Class NatureInspiredSearchCV¶

sklearn_nature_inspired_algorithms.model_selection.NatureInspiredSearchCV

This class is used for hyper-parameter optimization. Its usage is similiar to the sklearn’s GridSearchCV. The optimization algorithm does several runs, in which it optimizes the population of a certain size for a certain amount of generations. The same parameter combinations are being cached, so it can be beneficial to make more optimization runs.

class NatureInspiredSearchCV(estimator, param_grid, algorithm='hba', population_size=50, max_n_gen=100, runs=3,
             max_stagnating_gen=20, random_state=None, scoring=None, refit=True, verbose=0,
             pre_dispatch='2*n_jobs', error_score=np.nan, return_train_score=True)

Parameters¶

estimator: sklearn estimator object object.
param_grid: dict. Same as for the GridSearchCV.
algorithm: str or NiaPy algorithm object, default=’hba’. Algorithm which will be used for optimization, refer to the List of Supported Algorithms for possible values.
population_size: int, default=50. The number of trained estimators in the population. When the population size is smaller the search will run faster, however, the best result might not be found since the search might stuck in the local optimum <https://en.wikipedia.org/wiki/Local_optimum> quickly. Bigger values slow down the search which can lead to the search being as slow as the grid search (when the population size is equal/close to the number of parameter combinations).
max_n_gen: int, default=100. The maximum number of generations which can be optimized. This value determines when the search will be stopped. If you set this value too low, the search might not start to converge to the optimal solution. However high values can significantly prolong the search. If you set the max_stagnating_gen to a reasonable value, the maximum of max_n_gen should never be reached.
runs: int, default=3. The number of independent optimization runs to be done. Low values will speed up the search, high values will slow it down. The optimization results for individuals (a combination of parameters) are being cached between the runs, so every additional run should be faster than the previous one. Hence the training time does not linearly grow with the number of runs (it grows logarithmically).
max_stagnating_gen: int, default=20. If the score remains unchanged for the number of generations defined by this parameter, the optimization will be stopped for that particular run. Lower values will stop the search faster, higher values prolong the search time. If the algorithm is stagnating for example for 20 generations the optimization time of those 20 generations is not that long, since in most of the algorithms the majority of the population will be the neighbors of the best individual and over time those neighbors will be cached. Higher values also help to prevent being stuck in the local optima. If the value is too high, the algorithm might be stopped by max_n_gen.
random_state: int, default=None. Seed for the random. Set this to some constant if you want to achieve consistent results.
verbose: int, default=0. The level of the logging, possible values: 0, 1, 2.
n_jobs: int, default=None. Number of jobs to run in parallel. None means 1 unless in a joblib.parallel_backend context. -1 means using all processors. This affects the number of jobs when evaluating a model for one _individual_ (for one individual there might be more model evaluations because of cross-validation) not for the whole population - current implementations of nature-inspired algorithms do not support multiprocessing. You will benefit from multiprocessing only if you use cross-validation.

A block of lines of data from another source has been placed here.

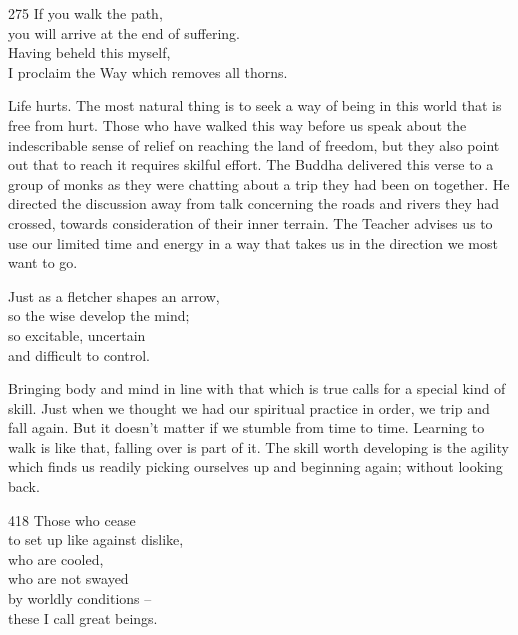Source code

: 
\begin{dhpVerse}{275}
\label{dhp-275}
If you walk the path,\\
you will arrive at the end of suffering.\\
Having beheld this myself,\\
I proclaim the Way which removes all thorns.
\end{dhpVerse}

\begin{dhpRefl}
  Life hurts. The most natural thing is to seek a way of being in this world
  that is free from hurt. Those who have walked this way before us speak about
  the indescribable sense of relief on reaching the land of freedom, but they
  also point out that to reach it requires skilful effort. The Buddha delivered
  this verse to a group of monks as they were chatting about a trip they had
  been on together. He directed the discussion away from talk concerning the
  roads and rivers they had crossed, towards consideration of their inner
  terrain. The Teacher advises us to use our limited time and energy in a way
  that takes us in the direction we most want to go.
\end{dhpRefl}


\begin{dhpVerse}{33}
\label{dhp-33}
Just as a fletcher shapes an arrow,\\
so the wise develop the mind;\\
so excitable, uncertain\\
and difficult to control.
\end{dhpVerse}

\begin{dhpRefl}
  Bringing body and mind in line with that which is true calls for a special
  kind of skill. Just when we thought we had our spiritual practice in order, we
  trip and fall again. But it doesn’t matter if we stumble from time to time.
  Learning to walk is like that, falling over is part of it. The skill worth
  developing is the agility which finds us readily picking ourselves up and
  beginning again; without looking back.
\end{dhpRefl}


\begin{dhpVerse}{418}
\label{dhp-418}
Those who cease\\
to set up like against dislike,\\
who are cooled,\\
who are not swayed\\
by worldly conditions --\\
these I call great beings.
\end{dhpVerse}

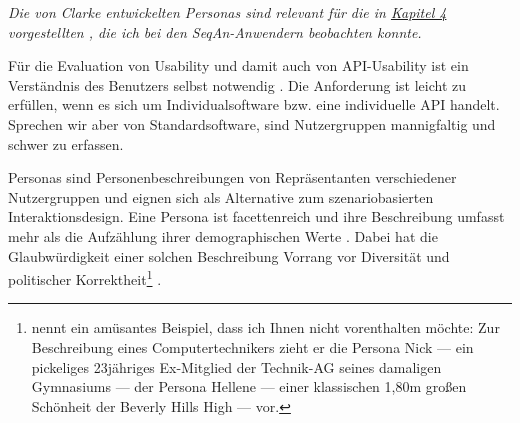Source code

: \begin{important}
\textit{Die von Clarke entwickelten Personas sind relevant für die in \href{sec:Ergebnisse}{Kapitel 4} vorgestellten , die ich bei den SeqAn-Anwendern beobachten konnte.}

Für die Evaluation von Usability und damit auch von API-Usability ist ein Verständnis des Benutzers selbst notwendig \citep{Sarodnick:2006vc}. Die Anforderung ist leicht zu erfüllen, wenn es sich um Individualsoftware bzw. eine individuelle API handelt. Sprechen wir aber von Standardsoftware, sind Nutzergruppen mannigfaltig und schwer zu erfassen.

Personas sind Personenbeschreibungen von Repräsentanten verschiedener Nutzergruppen und eignen sich als Alternative zum szenariobasierten Interaktionsdesign. Eine Persona ist facettenreich und ihre Beschreibung umfasst mehr als die Aufzählung ihrer demographischen Werte \citep{Pruitt:2003ki}. Dabei hat die Glaubwürdigkeit einer solchen Beschreibung Vorrang vor Diversität und politischer Korrektheit\footnote{\cite{Cooper:1999vg} nennt ein amüsantes Beispiel, dass ich Ihnen nicht vorenthalten möchte: Zur Beschreibung eines Computertechnikers zieht er die Persona Nick --- ein pickeliges 23jähriges Ex-Mitglied der Technik-AG seines damaligen Gymnasiums --- der Persona Hellene --- einer klassischen 1,80m großen Schönheit der Beverly Hills High --- vor.} \citep{Cooper:1999vg}.


\end{important}
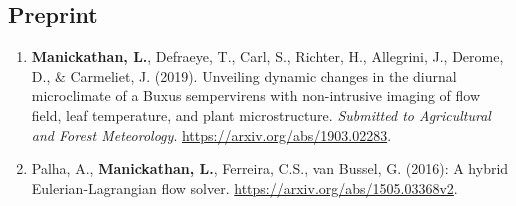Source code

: \subsection*{Preprint}

\begin{enumerate}
	\item \textbf{Manickathan, L.}, Defraeye, T., Carl, S., Richter, H., Allegrini, J., Derome, D., \& Carmeliet, J. (2019). Unveiling dynamic changes in the diurnal microclimate of a Buxus sempervirens with non-intrusive imaging of flow field, leaf temperature, and plant microstructure. \textit{Submitted to Agricultural and Forest Meteorology}. \url{https://arxiv.org/abs/1903.02283}.
	
	\item Palha, A., \textbf{Manickathan, L.}, Ferreira, C.S., van Bussel, G. (2016): A hybrid Eulerian-Lagrangian flow solver. \url{https://arxiv.org/abs/1505.03368v2}.
\end{enumerate}
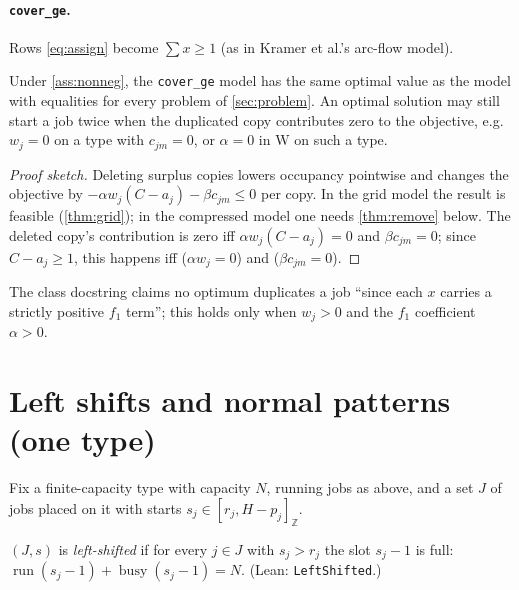 \documentclass[11pt,a4paper]{article}
\newcommand{\Run}{\operatorname{run}}
\newcommand{\Busy}{\operatorname{busy}}
\newcommand{\Z}{\mathbb{Z}}
\newcommand{\code}[1]{\texttt{#1}}
\newcommand{\lean}[1]{\texttt{\small #1}}
\begin{document}
\paragraph{\code{cover\_ge}.} Rows \eqref{eq:assign} become
$\sum x\ge 1$ (as in Kramer et al.'s arc-flow model).

\begin{proposition}\label{prop:coverge}
Under \cref{ass:nonneg}, the \code{cover\_ge} model has the same optimal value
as the model with equalities for every problem of \cref{sec:problem}. An
optimal solution may still start a job twice when the duplicated copy
contributes zero to the objective, e.g. $w_j=0$ on a type with $c_{jm}=0$,
or $\alpha=0$ in $\mathrm W$ on such a type.
\end{proposition}
\begin{proof}[Proof sketch]
Deleting surplus copies lowers occupancy pointwise and changes the objective
by $-\alpha w_j(C-a_j)-\beta c_{jm}\le0$ per copy. In the grid model the
result is feasible (\cref{thm:grid}); in the compressed model one needs
\cref{thm:remove} below. The deleted copy's contribution is zero iff
$\alpha w_j(C-a_j)=0$ and $\beta c_{jm}=0$; since $C-a_j\ge1$, this happens
iff ($\alpha w_j=0$) and ($\beta c_{jm}=0$).
\end{proof}
The class docstring claims no optimum duplicates a job ``since each $x$
carries a strictly positive $f_1$ term''; this holds only when $w_j>0$ and
the $f_1$ coefficient $\alpha>0$.

\section{Left shifts and normal patterns (one type)}\label{sec:leftshift}

Fix a finite-capacity type with capacity $N$, running jobs as above, and a set
$J$ of jobs placed on it with starts $s_j\in[r_j,H-p_j]_\Z$.

\begin{definition}
$(J,s)$ is \emph{left-shifted} if for every $j\in J$ with $s_j>r_j$ the slot
$s_j-1$ is full: $\Run(s_j-1)+\Busy(s_j-1)=N$. (Lean: \lean{LeftShifted}.)
\end{definition}
\end{document}
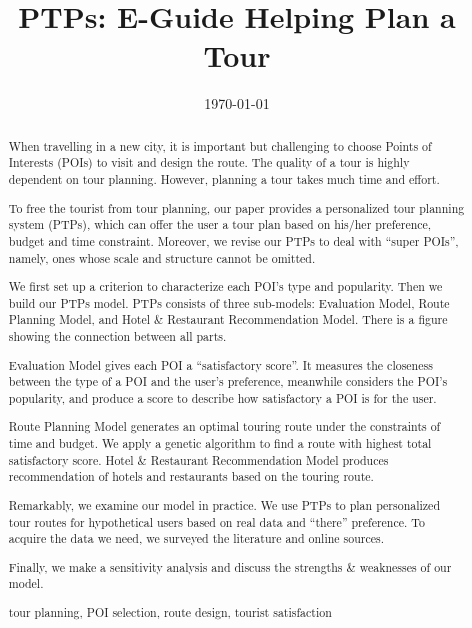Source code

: \documentclass{mcmthesis}
\begin{document}
\linespread{0.6}
\setlength{\parskip}{0.5\baselineskip}
\title{PTPs: E-Guide Helping Plan a Tour}%

\date{\today}
\begin{abstract}
    When travelling in a new city, it is important but challenging to choose Points of Interests (POIs) to visit and design the route. The quality of a tour is highly dependent on tour planning. However, planning a tour takes much time and effort. \par
  To free the tourist from tour planning, our paper provides a personalized tour planning system (PTPs), which can offer the user a tour plan based on his/her preference, budget and time constraint. Moreover, we revise our PTPs to deal with ``super POIs'', namely, ones whose scale and structure cannot be omitted. \par
  We first set up a criterion to characterize each POI's type and popularity. Then we build our PTPs model. PTPs consists of three sub-models: Evaluation Model, Route Planning Model, and Hotel \& Restaurant Recommendation Model. There is a figure showing the connection between all parts.\par
  Evaluation Model gives each POI a ``satisfactory score''. It measures the closeness between the type of a POI and the user's preference, meanwhile considers the POI's popularity, and produce a score to describe how satisfactory a POI is for the user.\par
  Route Planning Model generates an optimal touring route under the constraints of time and budget. We apply a genetic algorithm to find a route with highest total satisfactory score. Hotel \& Restaurant Recommendation Model produces recommendation of hotels and restaurants based on the touring route. \par
  Remarkably, we examine our model in practice. We use PTPs to plan personalized tour routes for hypothetical users based on real data and ``there'' preference. To acquire the data we need, we surveyed the literature and online sources. \par
  Finally, we make a sensitivity analysis and discuss the strengths \& weaknesses of our model.
	\begin{keywords}
    tour planning, POI selection, route design, tourist satisfaction
	\end{keywords}
\end{abstract}

\maketitle
\tableofcontents
\end{document}
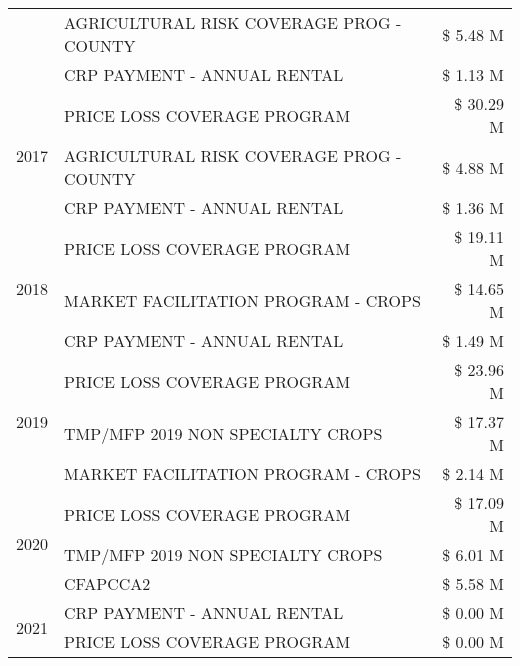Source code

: \begin{tabular}{llr}
 & AGRICULTURAL RISK COVERAGE PROG - COUNTY      & \$ 5.48 M \\
 & CRP PAYMENT - ANNUAL RENTAL                   & \$ 1.13 M \\
\cline{1-3}
\multirow[t]{3}{*}{2017} & PRICE LOSS COVERAGE PROGRAM & \$ 30.29 M \\
 & AGRICULTURAL RISK COVERAGE PROG - COUNTY & \$ 4.88 M \\
 & CRP PAYMENT - ANNUAL RENTAL & \$ 1.36 M \\
\cline{1-3}
\multirow[t]{3}{*}{2018} & PRICE LOSS COVERAGE PROGRAM & \$ 19.11 M \\
 & MARKET FACILITATION PROGRAM - CROPS & \$ 14.65 M \\
 & CRP PAYMENT - ANNUAL RENTAL & \$ 1.49 M \\
\cline{1-3}
\multirow[t]{3}{*}{2019} & PRICE LOSS COVERAGE PROGRAM & \$ 23.96 M \\
 & TMP/MFP 2019 NON SPECIALTY CROPS & \$ 17.37 M \\
 & MARKET FACILITATION PROGRAM - CROPS & \$ 2.14 M \\
\cline{1-3}
\multirow[t]{3}{*}{2020} & PRICE LOSS COVERAGE PROGRAM & \$ 17.09 M \\
 & TMP/MFP 2019 NON SPECIALTY CROPS & \$ 6.01 M \\
 & CFAPCCA2 & \$ 5.58 M \\
\cline{1-3}
\multirow[t]{2}{*}{2021} & CRP PAYMENT - ANNUAL RENTAL & \$ 0.00 M \\
 & PRICE LOSS COVERAGE PROGRAM & \$ 0.00 M \\
\cline{1-3}
\bottomrule
\end{tabular}

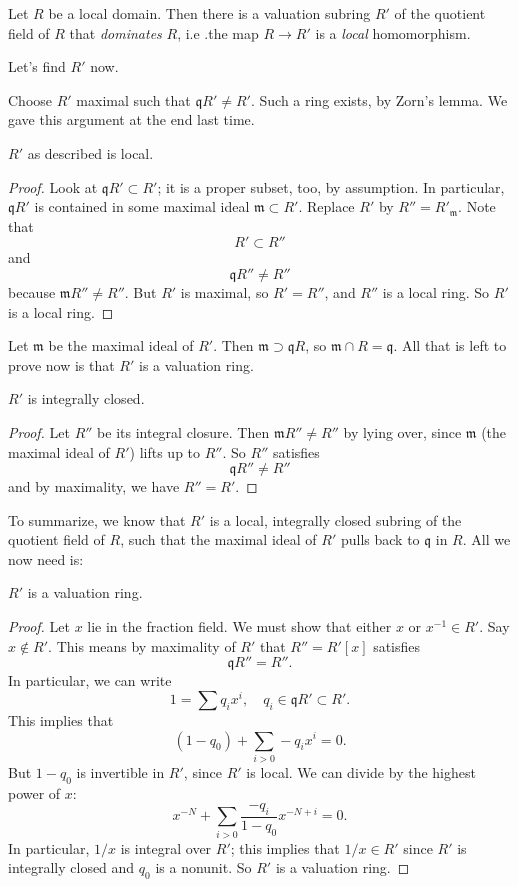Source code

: \begin{lemma}
Let $R$ be a local domain. Then there is a valuation subring $R'$ of the quotient
field of $R$ that \emph{dominates} $R$, i.e .the map $R \to R'$ is a
\emph{local} homomorphism.
\end{lemma}

Let's find $R'$ now.

Choose $R'$ maximal such that $\mathfrak{q} R' \neq R'$. Such a ring exists, by
Zorn's lemma. We gave this argument at the end last time.

\begin{lemma} 
$R'$ as described is local.
\end{lemma} 
\begin{proof} 
Look at $\mathfrak{q}R' \subset R'$; it is a proper subset, too, by assumption.
In particular, $\mathfrak{q}R'$ is contained in some maximal ideal
$\mathfrak{m}\subset R'$.   Replace $R'$ by $R'' = R'_{\mathfrak{m}}$.  Note that
\[ R' \subset R''  \]
and
\[ \mathfrak{q}R'' \neq R''  \]
because $\mathfrak{m}R'' \neq R''$.  But $R'$ is maximal, so $R' = R''$, and
$R''$ is a local ring. So $R'$ is a local ring. 
\end{proof} 

Let $\mathfrak{m}$ be the maximal ideal of $R'$. Then $\mathfrak{m} \supset
\mathfrak{q}R$, so $\mathfrak{m} \cap R = \mathfrak{q}$. 
All that is left to prove now is that $R'$ is a valuation ring.  

\begin{lemma} 
$R'$ is integrally closed.
\end{lemma} 

\begin{proof} 
Let $R''$ be its integral closure. Then $\mathfrak{m} R'' \neq R''$ by lying
over, since $\mathfrak{m}$ (the maximal ideal of $R'$) lifts up to $R''$. So
$R''$ satisfies
\[ \mathfrak{q}R'' \neq R''  \]
and by maximality, we have $R'' = R'$. 
\end{proof} 

To summarize, we know that $R'$ is a  local, integrally closed subring of the
quotient field of $R$, such that the maximal ideal of $R'$ pulls back to
$\mathfrak{q}$ in $R$.
All we now need is:

\begin{lemma} 
$R'$ is a valuation ring.
\end{lemma} 
\begin{proof} 
Let $x$ lie in the fraction field. We must show that either $x$ or $x^{-1} \in
R'$.  Say $x \notin R'$.  This means by maximality of $R'$ that $R'' = R'[x]$ satisfies
\[ \mathfrak{q}R'' = R''.  \]
In particular, we can write
\[ 1 = \sum q_i x^i, \quad q_i \in \mathfrak{q}R' \subset R'.  \]
This implies that
\[ (1-q_0) + \sum_{i > 0} -q_i x^i  = 0.  \]
But $1-q_0$ is invertible in $R'$, since $R'$ is local.  We can divide by the
highest power of $x$:
\[  x^{-N} + \sum_{i>0} \frac{-q_i}{1-q_0} x^{-N+i} = 0. \]
In particular, $1/x$ is integral over $R'$; this implies that $1/x \in R'$ since
$R'$ is integrally closed and $q_0$ is a nonunit. So
$R'$ is a valuation ring. 
\end{proof} 

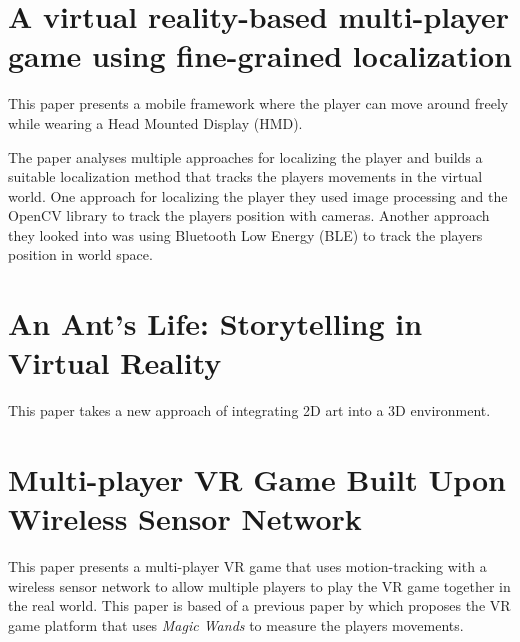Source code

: \documentclass{scrartcl}
\begin{document}
\section{A virtual reality-based multi-player game using fine-grained localization \cite{de2015virtual}}
This paper presents a mobile framework where the player can move around freely while wearing a Head Mounted Display (HMD). 

The paper analyses multiple approaches for localizing the player and builds a suitable localization method that tracks the players movements in the virtual world. 
One approach for localizing the player they used image processing and the OpenCV library to track the players position with cameras. Another approach they looked into was using Bluetooth Low Energy (BLE) to track the players position in world space. 

\section{An Ant's Life: Storytelling in Virtual Reality \cite{Leo:2015}}
This paper takes a new approach of integrating 2D art into a 3D environment.

\section{ Multi-player VR Game Built Upon Wireless Sensor Network \cite{Jee:2008}}
This paper presents a multi-player VR game that uses motion-tracking with a wireless sensor network to allow multiple players to play the VR game together in the real world.
This paper is based of a previous paper by \cite{Eom:2006} which proposes the VR game platform that uses \textit{Magic Wands} to measure the players movements.



\end{document}
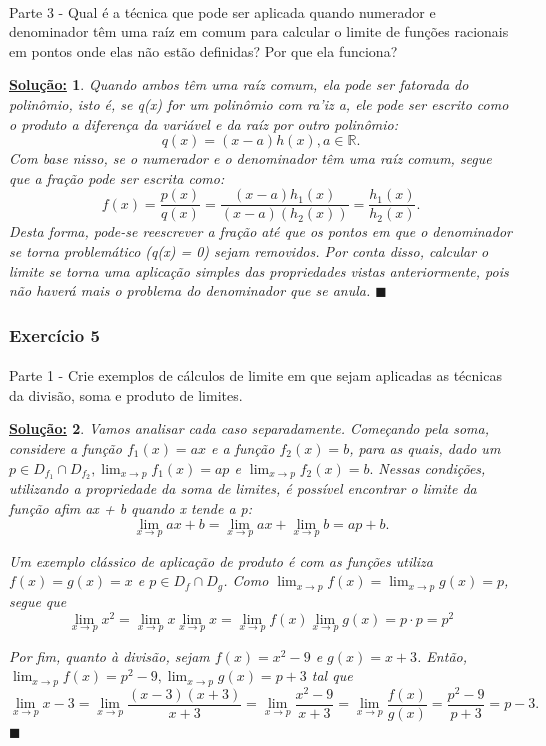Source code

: \documentclass{article}
\newtheorem*{sol*}{\underline{Solu\c c\~ao:}}
\renewcommand\qedsymbol{$\blacksquare$}
\begin{document}
\paragraph{} Parte 3 - Qual \'e a t\'ecnica que pode ser aplicada quando numerador e denominador t\^em uma ra\'iz em comum para calcular o limite de fun\c c\~oes racionais em pontos onde elas n\~ao est\~ao definidas? Por que ela funciona?
\begin{sol*}
Quando ambos t\^em uma ra\'iz comum, ela pode ser fatorada do polin\^omio, isto \'e, se q(x) for um polin\^omio com ra'iz a, ele pode ser escrito como o produto a diferen\c ca da vari\'avel e da ra\'iz por outro polin\^omio:
$$
q(x) = (x - a)h(x), a\in\mathbb{R}.
$$
Com base nisso, se o numerador e o denominador t\^em uma ra\'iz comum, segue que a fra\c c\~ao pode ser escrita como:
$$
f(x) = \frac{p(x)}{q(x)} = \frac{(x-a)h_1(x)}{(x-a)(h_2(x))} = \frac{h_1(x)}{h_2(x)}.
$$
Desta forma, pode-se reescrever a fra\c c\~ao at\'e que os pontos em que o denominador se torna problem\'atico (q(x) = 0) sejam removidos. Por conta disso, calcular o limite se torna uma aplica\c c\~ao simples das propriedades vistas anteriormente, pois n\~ao haver\'a mais o problema do denominador que se anula.
\qedsymbol
\end{sol*}

\subsubsection{Exerc\'icio 5}
\paragraph{} Parte 1 - Crie exemplos de c\'alculos de limite em que sejam aplicadas as t\'ecnicas da divis\~ao, soma e produto de limites. 
\begin{sol*}
Vamos analisar cada caso separadamente. 
Come\c cando pela soma, considere a fun\c c\~ao $f_1(x) = ax$ e a fun\c c\~ao $f_2(x) = b$, para as quais, dado um $p\in{D_{f_1}}\cap{D_{f_2}}, \lim_{x\to{p}}f_1(x) = ap$ e $\lim_{x\to{p}}f_2(x) = b.$ Nessas condi\c c\~oes, utilizando a propriedade da soma de limites, \'e poss\'ivel encontrar o limite da fun\c c\~ao afim ax + b quando x tende a p:
$$
\lim_{x\to{p}}ax + b = \lim_{x\to{p}}ax + \lim_{x\to{p}}b = ap + b.
$$

Um exemplo cl\'assico de aplica\c c\~ao de produto \'e com as fun\c c\~oes utiliza $f(x) = g(x) = x$ e $p\in{D_f\cap D_g}$. Como $\lim_{x\to{p}}f(x) = \lim_{x\to{p}} g(x) = p$, segue que 
$$
\lim_{x\to{p}}x^2 = \lim_{x\to{p}}x\lim_{x\to{p}}x = \lim_{x\to{p}}f(x)\lim_{x\to{p}}g(x) = p\cdot{p} = p^2
$$

Por fim, quanto \`a divis\~ao, sejam $f(x) = x^2 - 9$ e $g(x) = x + 3$. Ent\~ao, $\lim_{x\to{p}}f(x) = p^2 - 9, \lim_{x\to{p}}g(x) = p + 3$
tal que
$$
\lim_{x\to{p}}x - 3 = \lim_{x\to{p}}\frac{(x - 3)(x + 3)}{x + 3} = \lim_{x\to{p}}\frac{x^2 - 9}{x + 3} = \lim_{x\to{p}}\frac{f(x)}{g(x)} = \frac{p^2 - 9}{p + 3} = p - 3.
$$
\qedsymbol
\end{sol*}
\end{document}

The following parameters: scoring, refit, verbose, pre_dispatch, error_score, return_train_score, are inherited from sklearn’s BaseSearchCV and are the same as for the GridSearchCV. Refer to the GridSearchCV documentation to find out what they do.

Glossary¶

an individual is a parameter combination which is trained during the optimization run. The results for every invididual are cached between runs.

a population is a group of invididuals in one generation/step of the optimization.

Attributes¶

optimization_logs_: dict. Logs from optimization runs contains scores (fitness) of every individual of the population in each generation.